All’arrivo in cantina le uve vengono raffreddate a 6-7°C e, il giorno dopo, vengono diraspate e messe in pressa, dove sostano per circa venti ore. La fermentazione alcolica avviene in cemento non vetrificato, con temperatura controllata di 18°C. Successivamente, il vino sosta dodici mesi sur lies in cemento, per poi essere imbottigliato senza filtrazione.

Annata 2022

È un’annata che Matilde Poggi ci propone in anteprima, dato che verrà immessa sul mercato nel 2025.

Di colore ramato e aspetto lucente e decisamente vivido, il vino è giovane e solare, propone un naso giocato su profumi di pesca gialla, albicocca e roselline, e un assaggio pieno, saporito, fresco, dall’attacco notevole e dall’altrettanto apprezzabile allungo da metà bocca in poi.   

Annata 2021

Una gelata a inizio aprile ha causato una disomogeneità nella maturazione fenolica delle uve, parzialmente recuperata con le piogge di giugno e luglio. Estate molto calda con un mese di agosto scarico di rovesci.

La tonalità del rosa, in questo calice, è accostabile idealmente al salmone. I profumi parlano di pompelmo, cedro e di un principio di evoluzione idrocarburica. La bocca è ancora pimpante, più indietro rispetto al quadro olfattivo. Se per il Ròdon l’annata chiave è la 2020, in questa seconda verticale il Traccia di Rosa che segna uno spartiacque è proprio questa 2021.

Annata 2020

Al tavolo abbiamo discusso parecchio su e attorno a questo vino; più che un confronto, però, è stato un continuo conforto, ché di questo calice siamo rimasti tutti sorpresi, a partire dall’oro scintillante del suo colore. Sontuoso, grasso, sventaglia profumi come la 2021 ma con un amplificatore ad aumentarne la diffusione: ecco dunque che il pompelmo, l’amaro del cedro, le note di benzene si fanno in stereofonia, immediatamente e nitidamente percepibili su uno sfondo di erbe aromatiche, mallo di noce e risotto mantecato allo zafferano. All’assaggio è da subito ampio, largo e al contempo tagliente e salino, con una persistenza corroborante. 

Annata 2019

Aprile e maggio molto piovosi e freschi hanno anticipato un trimestre giugno-agosto decisamente più caldo. Le viti hanno potuto comunque godere di una maturazione ottimale anche se in termini di quantità è stata inferiore alle aspettative per una riduzione del peso medio delle uve dovuta alla eterogeneità di conformazione e maturazione dell’acino sullo stesso grappolo.
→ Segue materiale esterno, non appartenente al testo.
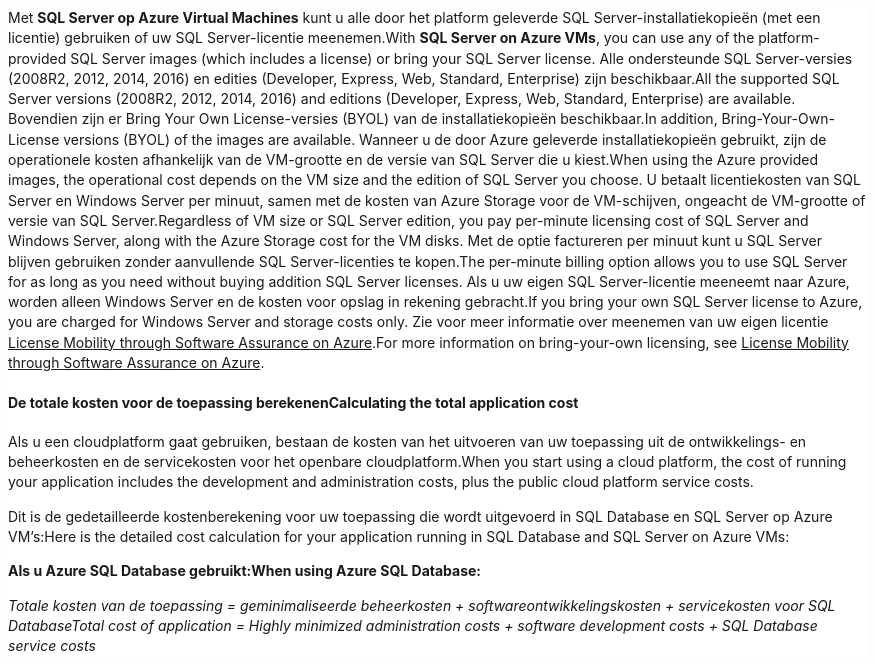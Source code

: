 <span data-ttu-id="3d4b6-206">Met **SQL Server op Azure Virtual Machines** kunt u alle door het platform geleverde SQL Server-installatiekopieën (met een licentie) gebruiken of uw SQL Server-licentie meenemen.</span><span class="sxs-lookup"><span data-stu-id="3d4b6-206">With **SQL Server on Azure VMs**, you can use any of the platform-provided SQL Server images (which includes a license) or bring your SQL Server license.</span></span> <span data-ttu-id="3d4b6-207">Alle ondersteunde SQL Server-versies (2008R2, 2012, 2014, 2016) en edities (Developer, Express, Web, Standard, Enterprise) zijn beschikbaar.</span><span class="sxs-lookup"><span data-stu-id="3d4b6-207">All the supported SQL Server versions (2008R2, 2012, 2014, 2016) and editions (Developer, Express, Web, Standard, Enterprise) are available.</span></span> <span data-ttu-id="3d4b6-208">Bovendien zijn er Bring Your Own License-versies (BYOL) van de installatiekopieën beschikbaar.</span><span class="sxs-lookup"><span data-stu-id="3d4b6-208">In addition, Bring-Your-Own-License versions (BYOL) of the images are available.</span></span> <span data-ttu-id="3d4b6-209">Wanneer u de door Azure geleverde installatiekopieën gebruikt, zijn de operationele kosten afhankelijk van de VM-grootte en de versie van SQL Server die u kiest.</span><span class="sxs-lookup"><span data-stu-id="3d4b6-209">When using the Azure provided images, the operational cost depends on the VM size and the edition of SQL Server you choose.</span></span> <span data-ttu-id="3d4b6-210">U betaalt licentiekosten van SQL Server en Windows Server per minuut, samen met de kosten van Azure Storage voor de VM-schijven, ongeacht de VM-grootte of versie van SQL Server.</span><span class="sxs-lookup"><span data-stu-id="3d4b6-210">Regardless of VM size or SQL Server edition, you pay per-minute licensing cost of SQL Server and Windows Server, along with the Azure Storage cost for the VM disks.</span></span> <span data-ttu-id="3d4b6-211">Met de optie factureren per minuut kunt u SQL Server blijven gebruiken zonder aanvullende SQL Server-licenties te kopen.</span><span class="sxs-lookup"><span data-stu-id="3d4b6-211">The per-minute billing option allows you to use SQL Server for as long as you need without buying addition SQL Server licenses.</span></span> <span data-ttu-id="3d4b6-212">Als u uw eigen SQL Server-licentie meeneemt naar Azure, worden alleen Windows Server en de kosten voor opslag in rekening gebracht.</span><span class="sxs-lookup"><span data-stu-id="3d4b6-212">If you bring your own SQL Server license to Azure, you are charged for Windows Server and storage costs only.</span></span> <span data-ttu-id="3d4b6-213">Zie voor meer informatie over meenemen van uw eigen licentie [License Mobility through Software Assurance on Azure](https://azure.microsoft.com/pricing/license-mobility/).</span><span class="sxs-lookup"><span data-stu-id="3d4b6-213">For more information on bring-your-own licensing, see [License Mobility through Software Assurance on Azure](https://azure.microsoft.com/pricing/license-mobility/).</span></span>

#### <a name="calculating-the-total-application-cost"></a><span data-ttu-id="3d4b6-214">De totale kosten voor de toepassing berekenen</span><span class="sxs-lookup"><span data-stu-id="3d4b6-214">Calculating the total application cost</span></span>
<span data-ttu-id="3d4b6-215">Als u een cloudplatform gaat gebruiken, bestaan de kosten van het uitvoeren van uw toepassing uit de ontwikkelings- en beheerkosten en de servicekosten voor het openbare cloudplatform.</span><span class="sxs-lookup"><span data-stu-id="3d4b6-215">When you start using a cloud platform, the cost of running your application includes the development and administration costs, plus the public cloud platform service costs.</span></span>

<span data-ttu-id="3d4b6-216">Dit is de gedetailleerde kostenberekening voor uw toepassing die wordt uitgevoerd in SQL Database en SQL Server op Azure VM’s:</span><span class="sxs-lookup"><span data-stu-id="3d4b6-216">Here is the detailed cost calculation for your application running in SQL Database and SQL Server on Azure VMs:</span></span>

<span data-ttu-id="3d4b6-217">**Als u Azure SQL Database gebruikt:**</span><span class="sxs-lookup"><span data-stu-id="3d4b6-217">**When using Azure SQL Database:**</span></span>

<span data-ttu-id="3d4b6-218">*Totale kosten van de toepassing = geminimaliseerde beheerkosten + softwareontwikkelingskosten + servicekosten voor SQL Database*</span><span class="sxs-lookup"><span data-stu-id="3d4b6-218">*Total cost of application = Highly minimized administration costs + software development costs + SQL Database service costs*</span></span>
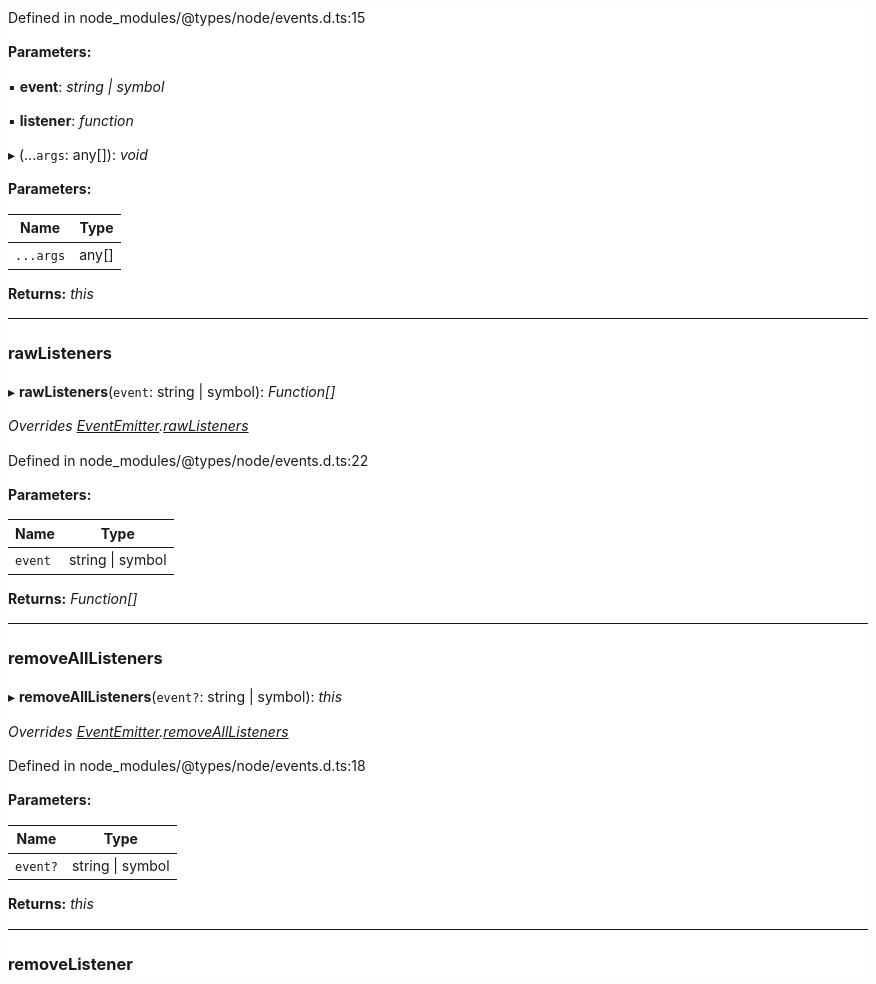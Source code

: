 Defined in node_modules/@types/node/events.d.ts:15

**Parameters:**

▪ **event**: *string | symbol*

▪ **listener**: *function*

▸ (...`args`: any[]): *void*

**Parameters:**

Name | Type |
------ | ------ |
`...args` | any[] |

**Returns:** *this*

___

###  rawListeners

▸ **rawListeners**(`event`: string | symbol): *Function[]*

*Overrides [EventEmitter](_node_modules__types_node_globals_d_.nodejs.eventemitter.md).[rawListeners](_node_modules__types_node_globals_d_.nodejs.eventemitter.md#rawlisteners)*

Defined in node_modules/@types/node/events.d.ts:22

**Parameters:**

Name | Type |
------ | ------ |
`event` | string &#124; symbol |

**Returns:** *Function[]*

___

###  removeAllListeners

▸ **removeAllListeners**(`event?`: string | symbol): *this*

*Overrides [EventEmitter](_node_modules__types_node_globals_d_.nodejs.eventemitter.md).[removeAllListeners](_node_modules__types_node_globals_d_.nodejs.eventemitter.md#removealllisteners)*

Defined in node_modules/@types/node/events.d.ts:18

**Parameters:**

Name | Type |
------ | ------ |
`event?` | string &#124; symbol |

**Returns:** *this*

___

###  removeListener
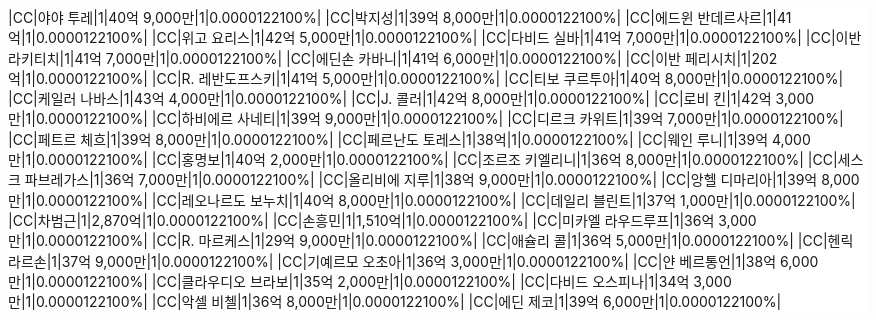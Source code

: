 |CC|야야 투레|1|40억 9,000만|1|0.0000122100%|
|CC|박지성|1|39억 8,000만|1|0.0000122100%|
|CC|에드윈 반데르사르|1|41억|1|0.0000122100%|
|CC|위고 요리스|1|42억 5,000만|1|0.0000122100%|
|CC|다비드 실바|1|41억 7,000만|1|0.0000122100%|
|CC|이반 라키티치|1|41억 7,000만|1|0.0000122100%|
|CC|에딘손 카바니|1|41억 6,000만|1|0.0000122100%|
|CC|이반 페리시치|1|202억|1|0.0000122100%|
|CC|R. 레반도프스키|1|41억 5,000만|1|0.0000122100%|
|CC|티보 쿠르투아|1|40억 8,000만|1|0.0000122100%|
|CC|케일러 나바스|1|43억 4,000만|1|0.0000122100%|
|CC|J. 콜러|1|42억 8,000만|1|0.0000122100%|
|CC|로비 킨|1|42억 3,000만|1|0.0000122100%|
|CC|하비에르 사네티|1|39억 9,000만|1|0.0000122100%|
|CC|디르크 카위트|1|39억 7,000만|1|0.0000122100%|
|CC|페트르 체흐|1|39억 8,000만|1|0.0000122100%|
|CC|페르난도 토레스|1|38억|1|0.0000122100%|
|CC|웨인 루니|1|39억 4,000만|1|0.0000122100%|
|CC|홍명보|1|40억 2,000만|1|0.0000122100%|
|CC|조르조 키엘리니|1|36억 8,000만|1|0.0000122100%|
|CC|세스크 파브레가스|1|36억 7,000만|1|0.0000122100%|
|CC|올리비에 지루|1|38억 9,000만|1|0.0000122100%|
|CC|앙헬 디마리아|1|39억 8,000만|1|0.0000122100%|
|CC|레오나르도 보누치|1|40억 8,000만|1|0.0000122100%|
|CC|데일리 블린트|1|37억 1,000만|1|0.0000122100%|
|CC|차범근|1|2,870억|1|0.0000122100%|
|CC|손흥민|1|1,510억|1|0.0000122100%|
|CC|미카엘 라우드루프|1|36억 3,000만|1|0.0000122100%|
|CC|R. 마르케스|1|29억 9,000만|1|0.0000122100%|
|CC|애슐리 콜|1|36억 5,000만|1|0.0000122100%|
|CC|헨릭 라르손|1|37억 9,000만|1|0.0000122100%|
|CC|기예르모 오초아|1|36억 3,000만|1|0.0000122100%|
|CC|얀 베르통언|1|38억 6,000만|1|0.0000122100%|
|CC|클라우디오 브라보|1|35억 2,000만|1|0.0000122100%|
|CC|다비드 오스피나|1|34억 3,000만|1|0.0000122100%|
|CC|악셀 비첼|1|36억 8,000만|1|0.0000122100%|
|CC|에딘 제코|1|39억 6,000만|1|0.0000122100%|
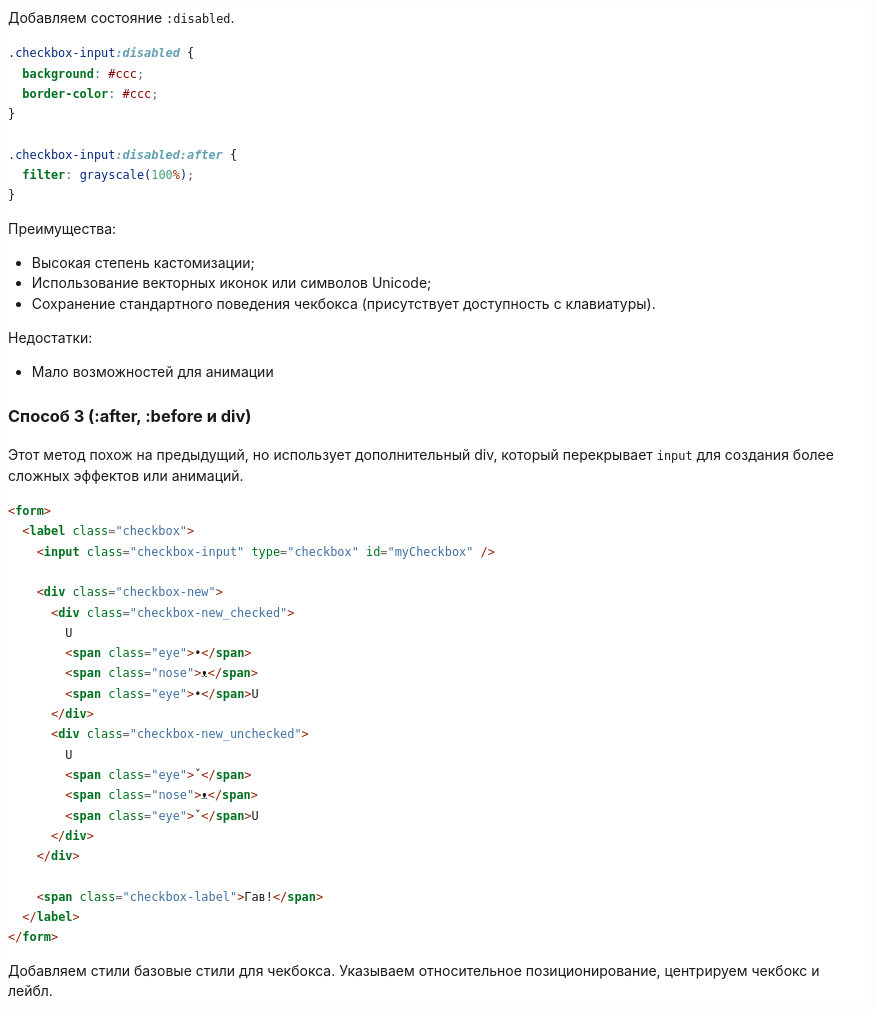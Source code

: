 Добавляем состояние `:disabled`.

```css
.checkbox-input:disabled {
  background: #ccc;
  border-color: #ccc;
}

.checkbox-input:disabled:after {
  filter: grayscale(100%);
}
```

Преимущества:

- Высокая степень кастомизации;
- Использование векторных иконок или символов Unicode;
- Сохранение стандартного поведения чекбокса (присутствует доступность с клавиатуры).

Недостатки:

- Мало возможностей для анимации

### Способ 3 (:after, :before и div)

Этот метод похож на предыдущий, но использует дополнительный div, который перекрывает `input` для создания более сложных эффектов или анимаций.

<iframe title="Способ 3 (:after, :before и div)" src="demos/checkbox3/" height="220"></iframe>

```html
<form>
  <label class="checkbox">
    <input class="checkbox-input" type="checkbox" id="myCheckbox" />

    <div class="checkbox-new">
      <div class="checkbox-new_checked">
        U
        <span class="eye">•</span>
        <span class="nose">ᴥ</span>
        <span class="eye">•</span>U
      </div>
      <div class="checkbox-new_unchecked">
        U
        <span class="eye">ˇ</span>
        <span class="nose">ᴥ</span>
        <span class="eye">ˇ</span>U
      </div>
    </div>

    <span class="checkbox-label">Гав!</span>
  </label>
</form>
```

Добавляем стили базовые стили для чекбокса. Указываем относительное позиционирование, центрируем чекбокс и лейбл.
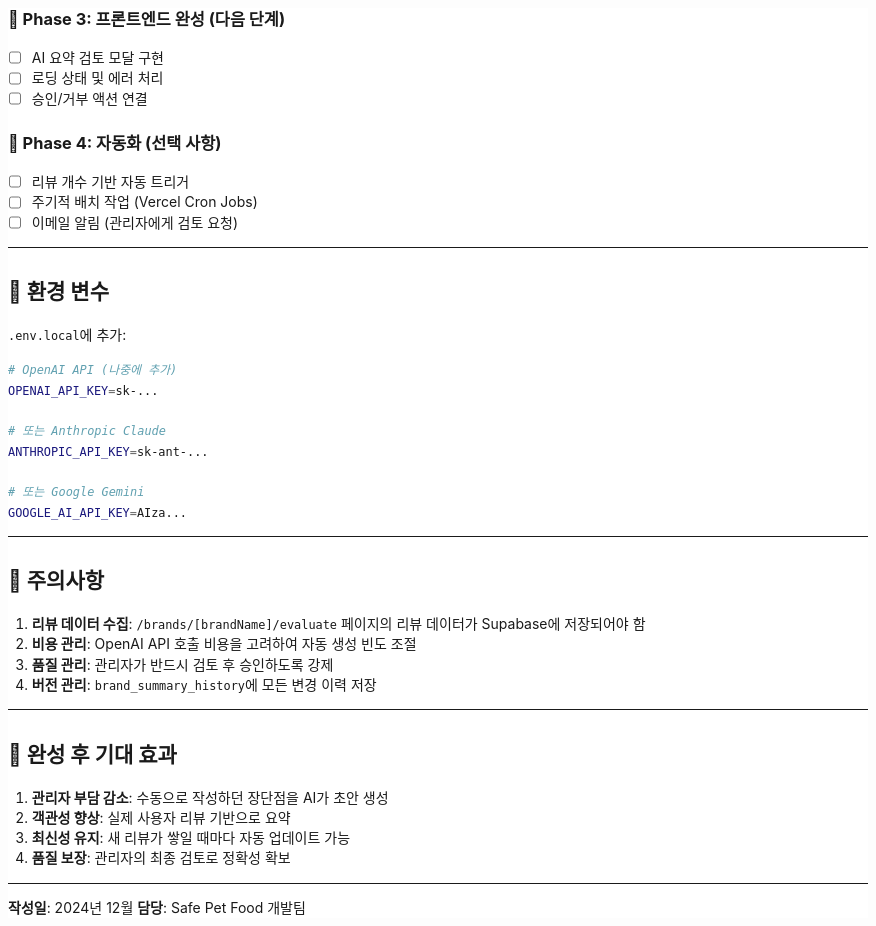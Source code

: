 ### 🔄 Phase 3: 프론트엔드 완성 (다음 단계)
- [ ] AI 요약 검토 모달 구현
- [ ] 로딩 상태 및 에러 처리
- [ ] 승인/거부 액션 연결

### 🔄 Phase 4: 자동화 (선택 사항)
- [ ] 리뷰 개수 기반 자동 트리거
- [ ] 주기적 배치 작업 (Vercel Cron Jobs)
- [ ] 이메일 알림 (관리자에게 검토 요청)

---

## 🔐 환경 변수

`.env.local`에 추가:
```bash
# OpenAI API (나중에 추가)
OPENAI_API_KEY=sk-...

# 또는 Anthropic Claude
ANTHROPIC_API_KEY=sk-ant-...

# 또는 Google Gemini
GOOGLE_AI_API_KEY=AIza...
```

---

## 📝 주의사항

1. **리뷰 데이터 수집**: `/brands/[brandName]/evaluate` 페이지의 리뷰 데이터가 Supabase에 저장되어야 함
2. **비용 관리**: OpenAI API 호출 비용을 고려하여 자동 생성 빈도 조절
3. **품질 관리**: 관리자가 반드시 검토 후 승인하도록 강제
4. **버전 관리**: `brand_summary_history`에 모든 변경 이력 저장

---

## 🎉 완성 후 기대 효과

1. **관리자 부담 감소**: 수동으로 작성하던 장단점을 AI가 초안 생성
2. **객관성 향상**: 실제 사용자 리뷰 기반으로 요약
3. **최신성 유지**: 새 리뷰가 쌓일 때마다 자동 업데이트 가능
4. **품질 보장**: 관리자의 최종 검토로 정확성 확보

---

**작성일**: 2024년 12월
**담당**: Safe Pet Food 개발팀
Si tratta della prima annata prodotta del Traccia di Rosa e l’idea di fondo è immediatamente percepibile, volendo rappresentare non tanto le uve di provenienza quanto «la massima concentrazione del territorio» di Matilde Poggi. Di aspetto velato per la presenza delle fecce fini in sospensione, ha un colore incredibilmente giallo paglierino. Il rosa, ancora una volta, è un’idea, più che un colore, un concetto che qui si intravede alle sue battute iniziali, discostandosi dalle annate successive sia per tonalità che per profumi. Al naso, inaspettatamente dato il pregresso della degustazione, manca l’idrocarburo; in compenso si ritrova il risotto allo zafferano, poi agrume, limone e fiori. In bocca è un vino-tutto-sale, fresco, succoso e molto verticale. 

Il rosé, lungi dall’essere soltanto disimpegno e spensieratezza, è un vino che, quando è pensato e realizzato per sfidare il trascorrere dei lustri, si rivolge ad appassionati e cultori. Il Ròdon e il Tracce di Rosa di Matilde Poggi si iscrivono in questa categoria a pieno diritto, contribuendo a saldare la convinzione che il rosé sa essere longevo. Se da corvina e rondinella, forse, ancor di più.